In Gold by the Inch the narrator returns to Thailand after a long period spent abroad in America among other places. Part of this time was spent with one or more foreign boyfriends as well. Once home he becomes enamored with a young male prostitute named Thong. In this dynamic, the narrator acts much as a typical western sex tourist would in Thailand, which he finds highly disconcerting because he tries to identify with Thong. As the story unravels, we see more and more how he was treated as a commodity by his former lover, the American Jim. He sees in Thong pieces of himself. Thong is someone with a value attached to him, and he begins to realize that in his relationship with Jim, he was commodified as well. In Thailand, treats Thong as something akin to a valued pssession. Thong allows this, even claims to love the narrator just as he claimed to love Jim, and yet when Thong brings him home to meet his parents, it is clear that the relationship is still uncertain (Chua 32).

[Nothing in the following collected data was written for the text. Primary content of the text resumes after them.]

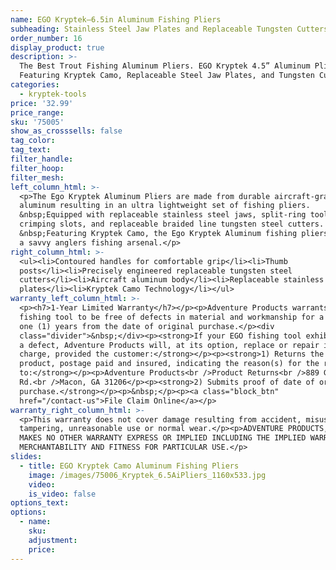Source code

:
 ```yaml
---
name: EGO Kryptek—6.5in Aluminum Fishing Pliers
subheading: Stainless Steel Jaw Plates and Replaceable Tungsten Cutters
order_number: 16
display_product: true
description: >-
  The Best Trout Fishing Aluminum Pliers. EGO Kryptek 4.5” Aluminum Pliers
  Featuring Kryptek Camo, Replaceable Steel Jaw Plates, and Tungsten Cutters.
categories:
  - kryptek-tools
price: '32.99'
price_range:
sku: '75005'
show_as_crosssells: false
tag_color:
tag_text:
filter_handle:
filter_hoop:
filter_mesh:
left_column_html: >-
  <p>The Ego Kryptek Aluminum Pliers are made from durable aircraft-grade
  aluminum resulting in an ultra lightweight set of fishing pliers.
  &nbsp;Equipped with replaceable stainless steel jaws, split-ring tool,
  crimping slots, and replaceable braided line tungsten steel cutters.
  &nbsp;Featuring Kryptek Camo, the Ego Kryptek Aluminum fishing pliers are for
  a savvy anglers fishing arsenal.</p>
right_column_html: >-
  <ul><li>Contoured handles for comfortable grip</li><li>Thumb
  posts</li><li>Precisely engineered replaceable tungsten steel
  cutters</li><li>Aircraft aluminum body</li><li>Replaceable stainless steel jaw
  plates</li><li>Kryptek Camo Technology</li></ul>
warranty_left_column_html: >-
  <p><h7>1-Year Limited Warranty</h7></p><p>Adventure Products warrants your EGO
  fishing tool to be free of defects in material and workmanship for a period of
  one (1) years from the date of original purchase.</p><div
  class="divider">&nbsp;</div><p><strong>If your EGO fishing tool exhibits such
  a defect, Adventure Products will, at its option, replace or repair it without
  charge, provided the customer:</strong></p><p><strong>1) Returns the defective
  product, postage paid and insured, indicating the reason(s) for the return
  to:</strong></p><p>Adventure Products<br />Product Returns<br />889 Guy Paine
  Rd.<br />Macon, GA 31206</p><p><strong>2) Submits proof of date of original
  purchase.</strong></p><p>&nbsp;</p><p><a class="block_btn"
  href="/contact-us">File Claim Online</a></p>
warranty_right_column_html: >-
  <p>This warranty does not cover damage resulting from accident, misuse, abuse,
  tampering, unreasonable use or normal wear.</p><p>ADVENTURE PRODUCTS, INC.
  MAKES NO OTHER WARRANTY EXPRESS OR IMPLIED INCLUDING THE IMPLIED WARRANTIES OF
  MERCHANTABILITY AND FITNESS FOR PARTICULAR USE.</p>
slides:
  - title: EGO Kryptek Camo Aluminum Fishing Pliers
    image: /images/75006_Kryptek_6.5AiPliers_1160x533.jpg
    video:
    is_video: false
options_text:
options:
  - name:
    sku:
    adjustment:
    price:
---
```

In many ways, the narrator acts as a westerner indulging in the sex tourism industry of his old home. He speaks English well, and he has money which he can afford to lavish on Thong as he was once lavishly provided for by his own American lover Jim. He sees the landscape of his home as alien. Finally, he is forced to admit that "in the end, you are just an American darker than the rest, doing things in Thailand you can never do at home" (Chua 201). This statement leaves no room for ambiguity in the narrator's own thoughts as to what he is, in relation to Thailand. He realizes that while he has the skin of a native Thai or Malaysian, he is American in every other sense. He is not returning to it as a citizen, though he may wish he could. What he has discovered is that he has no claim to that heritage. While he can play the part of a Thai native as he does when he tricks a Danish tourist, he knows he is far removed from the life of a Thai citizen (Chua 114-115). Indeed, his poor grasp of the language prevents him from convincing any Thais of his own authenticity. Essentially, he is a tourist, using Thailand to fulfill his desires for sex and identity, but in the end neither of these pursuits are especially satisfying.
Chua, Lawrence. Gold by the Inch. New York: Grove Press, 1999.